Maria Leão Silveira, da bancada discente, falou do produtivismo atrelado à proposta mercadológica da Ebserh. E fez uma comparação: “Quando dizemos que a produtividade é requisito para a excelência, estamos dizendo, por exemplo, que os partos normais, que demoram um ou dois dias, não serão priorizados na Maternidade-Escola. Porque no mesmo período são feitas dez cesarianas ou mais. Isso é ser eficiente, nessa visão. É isso que queremos para os nossos hospitais? A universidade precisa de autonomia para contestar a lógica do mercado”.
 
Julio Anselmo, outro representante estudantil, lembrou as manifestações que ocorrem no país desde junho: “Se aceitarmos a Ebserh, iremos na contramão das ruas, que pedem Saúde e Educação públicas, de qualidade”, afirmou. O discente cobrou, ainda, a auditoria no HUCFF, reivindicada pelas entidades: “Quem não quer dar satisfação à comunidade acadêmica e à sociedade é a direção do HU”, completou.
 
Roberto Leher, representante dos Titulares do CFCH, destacou o “ethos econômico” da empresa, incompatível com as finalidades de um hospital universitário: “Um HU possui ensino, pesquisa e extensão firmados na assistência.
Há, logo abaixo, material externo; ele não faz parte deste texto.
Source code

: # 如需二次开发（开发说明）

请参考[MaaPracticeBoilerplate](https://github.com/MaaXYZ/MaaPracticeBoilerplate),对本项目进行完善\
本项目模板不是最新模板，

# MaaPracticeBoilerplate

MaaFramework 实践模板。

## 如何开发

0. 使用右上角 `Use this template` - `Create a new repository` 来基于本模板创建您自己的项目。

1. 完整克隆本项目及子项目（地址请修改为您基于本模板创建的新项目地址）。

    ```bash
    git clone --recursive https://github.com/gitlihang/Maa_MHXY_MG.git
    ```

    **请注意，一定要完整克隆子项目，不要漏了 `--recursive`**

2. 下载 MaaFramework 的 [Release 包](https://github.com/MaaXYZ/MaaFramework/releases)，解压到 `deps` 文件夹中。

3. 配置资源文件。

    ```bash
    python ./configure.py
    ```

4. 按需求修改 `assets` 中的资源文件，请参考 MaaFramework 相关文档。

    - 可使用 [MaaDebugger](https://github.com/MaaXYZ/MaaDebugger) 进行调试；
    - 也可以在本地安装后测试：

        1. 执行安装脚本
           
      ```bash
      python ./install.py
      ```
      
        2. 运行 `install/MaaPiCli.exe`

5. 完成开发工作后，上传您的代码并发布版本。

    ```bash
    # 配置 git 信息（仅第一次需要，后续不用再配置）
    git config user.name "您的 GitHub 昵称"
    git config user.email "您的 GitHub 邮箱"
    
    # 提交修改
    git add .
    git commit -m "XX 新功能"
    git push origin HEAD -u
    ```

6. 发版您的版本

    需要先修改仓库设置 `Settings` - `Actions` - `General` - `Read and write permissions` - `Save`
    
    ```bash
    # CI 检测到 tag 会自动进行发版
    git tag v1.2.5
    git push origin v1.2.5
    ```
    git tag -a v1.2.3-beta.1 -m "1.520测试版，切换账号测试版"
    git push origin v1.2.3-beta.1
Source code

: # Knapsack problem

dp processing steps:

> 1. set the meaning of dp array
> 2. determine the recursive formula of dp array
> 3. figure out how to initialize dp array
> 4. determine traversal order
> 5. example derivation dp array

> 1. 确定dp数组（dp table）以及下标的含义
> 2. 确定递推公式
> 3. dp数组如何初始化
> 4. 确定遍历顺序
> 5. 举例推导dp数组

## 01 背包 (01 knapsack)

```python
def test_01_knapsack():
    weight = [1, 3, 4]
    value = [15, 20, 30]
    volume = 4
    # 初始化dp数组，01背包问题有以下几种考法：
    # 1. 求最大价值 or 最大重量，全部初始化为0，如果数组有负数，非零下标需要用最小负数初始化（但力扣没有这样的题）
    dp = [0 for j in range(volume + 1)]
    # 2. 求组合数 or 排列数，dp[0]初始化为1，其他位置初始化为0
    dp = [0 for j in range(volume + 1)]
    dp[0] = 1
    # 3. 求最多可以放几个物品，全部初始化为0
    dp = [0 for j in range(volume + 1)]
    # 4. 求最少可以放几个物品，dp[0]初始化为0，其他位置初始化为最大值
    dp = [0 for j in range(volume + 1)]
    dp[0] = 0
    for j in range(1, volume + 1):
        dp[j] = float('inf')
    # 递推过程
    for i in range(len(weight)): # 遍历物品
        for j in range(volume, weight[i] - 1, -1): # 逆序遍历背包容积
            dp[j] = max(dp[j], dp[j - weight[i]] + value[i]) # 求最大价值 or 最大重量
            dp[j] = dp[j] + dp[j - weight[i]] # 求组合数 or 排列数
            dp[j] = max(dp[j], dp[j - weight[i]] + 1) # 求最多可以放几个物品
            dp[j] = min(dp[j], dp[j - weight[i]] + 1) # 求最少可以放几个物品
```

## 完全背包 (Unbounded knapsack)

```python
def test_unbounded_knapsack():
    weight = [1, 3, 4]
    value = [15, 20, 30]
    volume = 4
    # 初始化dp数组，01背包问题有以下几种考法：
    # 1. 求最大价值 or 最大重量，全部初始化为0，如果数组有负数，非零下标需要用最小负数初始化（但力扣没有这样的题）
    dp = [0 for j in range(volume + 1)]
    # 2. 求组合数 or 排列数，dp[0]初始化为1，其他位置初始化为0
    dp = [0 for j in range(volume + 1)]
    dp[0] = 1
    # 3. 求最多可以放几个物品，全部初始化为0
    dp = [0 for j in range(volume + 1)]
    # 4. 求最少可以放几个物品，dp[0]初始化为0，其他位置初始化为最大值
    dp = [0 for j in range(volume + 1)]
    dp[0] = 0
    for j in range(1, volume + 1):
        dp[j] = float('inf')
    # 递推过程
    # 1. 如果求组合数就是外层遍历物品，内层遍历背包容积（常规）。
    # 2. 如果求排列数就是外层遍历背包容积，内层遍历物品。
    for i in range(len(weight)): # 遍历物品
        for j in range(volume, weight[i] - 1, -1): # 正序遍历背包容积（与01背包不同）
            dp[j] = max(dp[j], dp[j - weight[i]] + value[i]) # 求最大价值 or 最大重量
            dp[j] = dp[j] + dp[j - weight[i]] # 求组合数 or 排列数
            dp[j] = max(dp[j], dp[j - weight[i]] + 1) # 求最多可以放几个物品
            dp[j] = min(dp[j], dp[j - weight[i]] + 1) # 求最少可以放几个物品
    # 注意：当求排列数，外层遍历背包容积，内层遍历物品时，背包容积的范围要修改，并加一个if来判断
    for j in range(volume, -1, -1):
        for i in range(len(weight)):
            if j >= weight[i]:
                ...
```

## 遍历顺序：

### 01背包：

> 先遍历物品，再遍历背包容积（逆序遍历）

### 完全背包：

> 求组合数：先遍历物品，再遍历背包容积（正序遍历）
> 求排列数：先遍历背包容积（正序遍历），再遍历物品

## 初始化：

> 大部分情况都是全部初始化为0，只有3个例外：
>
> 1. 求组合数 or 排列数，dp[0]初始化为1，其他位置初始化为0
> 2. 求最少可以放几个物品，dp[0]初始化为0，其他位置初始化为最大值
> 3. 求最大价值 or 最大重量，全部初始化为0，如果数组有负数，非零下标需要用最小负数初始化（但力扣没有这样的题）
O princípio basilar não é o do mercado. As instituições de excelência devem trabalhar com o ethos público”.
 
Em suas considerações, o reitor Carlos Levi limitou-se a dizer que a universidade encontrará uma “saída coerente, consistente” para com a “tranquilidade necessária” garantir que o “conselho, democraticamente, tome a decisão final”.